Earnout Modeling in M&A Deals and Merger Models

Описание к видео Earnout Modeling in M&A Deals and Merger Models

In this tutorial, you’ll learn how and why earn-outs are used in M&A deals, how they appear on the 3 financial statements, and how they impact the transaction assumptions and combined financial statements in a merger model.

By http://breakingintowallstreet.com/ "Financial Modeling Training And Career Resources For Aspiring Investment Bankers"

Table of Contents:

1:28 What Earn-Outs Are and Why You Use Them

7:46 How Earn-Outs Show Up on the 3 Statements

12:21 How Earn-Outs Impact Purchase Price Allocation and Sources & Uses

16:02 How Earn-Outs Affect the IS, BS, and CFS in a Merger Model

19:12 Recap and Summary

What Earn-Outs Are and Why You Use Them

Instead of paying for a company 100% upfront, the buyer offers to pay some portion of the price later on – if certain conditions are met.

Example: “We’ll pay you $100 million for your company now, and if you achieve EBITDA of $20 million in 2 years, we’ll pay you an additional $50 million then.”

Earn-outs are VERY common for private company / start-up acquisitions in tech, biotech, pharmaceuticals, and related “high-risk industries.”

EA acquired PopCap for $750 million upfront, and offered an earn-out that varied based on PopCap Games’ cumulative EBIT over the next 2 years. The schedule was as follows:

2-Year Earnings Under $91 Million: Nothing
2-Year Earnings Above $110 Million: $100 million
2-Year Earnings Above $200 Million: $175 million
2-Year Earnings Above $343 Million: $550 million

Why Use an Earn-Out?

You see them most often when the buyer and the seller disagree on the seller’s value or expected financial performance in the future.

Earn-outs are a way for the buyer and seller to compromise and say, “We don’t really know how we’ll perform in the future, but if we reach a target of $X in revenue or EBITDA, you’ll pay us more for our company.”

The buyer will almost always want to base the earn-out on the seller’s standalone Net Income, while the seller prefers to base it on revenue, partially so the seller can spend a silly amount to reach these revenue targets.

As a compromise, EBIT or EBITDA are sometimes used.

How Earn-Outs Show Up on the 3 Statements

Balance Sheet: Earn-Outs are recorded as “Contingent Consideration,” a Liability on the L&E side.

Income Statement: You record changes in the value of the Contingent Consideration here, i.e. if the probability of paying out the earn-out changes, you show it as a Loss or Gain here. It’s a Loss if the probability of paying the earn-out increases, and a Gain if the probability decreases.

Cash Flow Statement: When the earn-out is paid out in cash to the seller, it’s a cash outflow here. You also have to add back or subtract changes in the Contingent Consideration value here, reversing what is listed on the Income Statement.

How Earn-Outs Impact Purchase Price Allocation and Sources & Uses

Earn-outs do not affect the Sources & Uses schedule for the initial transaction since no cash is paid out yet.
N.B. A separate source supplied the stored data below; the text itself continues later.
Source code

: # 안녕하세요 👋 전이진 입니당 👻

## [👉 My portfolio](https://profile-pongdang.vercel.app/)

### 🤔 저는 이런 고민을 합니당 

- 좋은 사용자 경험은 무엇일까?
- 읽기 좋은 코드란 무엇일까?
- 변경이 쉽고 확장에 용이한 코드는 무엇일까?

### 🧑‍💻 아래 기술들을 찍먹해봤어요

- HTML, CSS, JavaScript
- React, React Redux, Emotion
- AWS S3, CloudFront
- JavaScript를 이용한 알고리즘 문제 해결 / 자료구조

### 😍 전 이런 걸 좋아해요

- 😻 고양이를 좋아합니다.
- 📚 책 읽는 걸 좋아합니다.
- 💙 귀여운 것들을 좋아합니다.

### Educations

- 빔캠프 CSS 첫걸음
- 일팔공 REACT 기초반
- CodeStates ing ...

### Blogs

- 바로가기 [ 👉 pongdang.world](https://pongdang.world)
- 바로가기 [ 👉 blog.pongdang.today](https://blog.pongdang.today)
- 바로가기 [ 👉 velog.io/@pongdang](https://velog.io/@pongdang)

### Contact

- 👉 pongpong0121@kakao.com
Earn-outs increase the amount of Goodwill created in an M&A deal because they boost the Liabilities side of the Balance Sheet, which, in turn, requires higher Goodwill on the Assets side to balance it.

How Earn-Outs Affect the IS, BS, and CFS in a Merger Model

You tend to leave the Income Statement impact blank in a merger model unless you have detailed estimates for the seller’s future performance.

You SHOULD factor in the cash payout of the earn-out on the combined Cash Flow Statement – you can assume a 100% chance of payout, or some lower probability.

The payout will appear in Cash Flow from Financing and reduce cash flow and the company’s cash balance.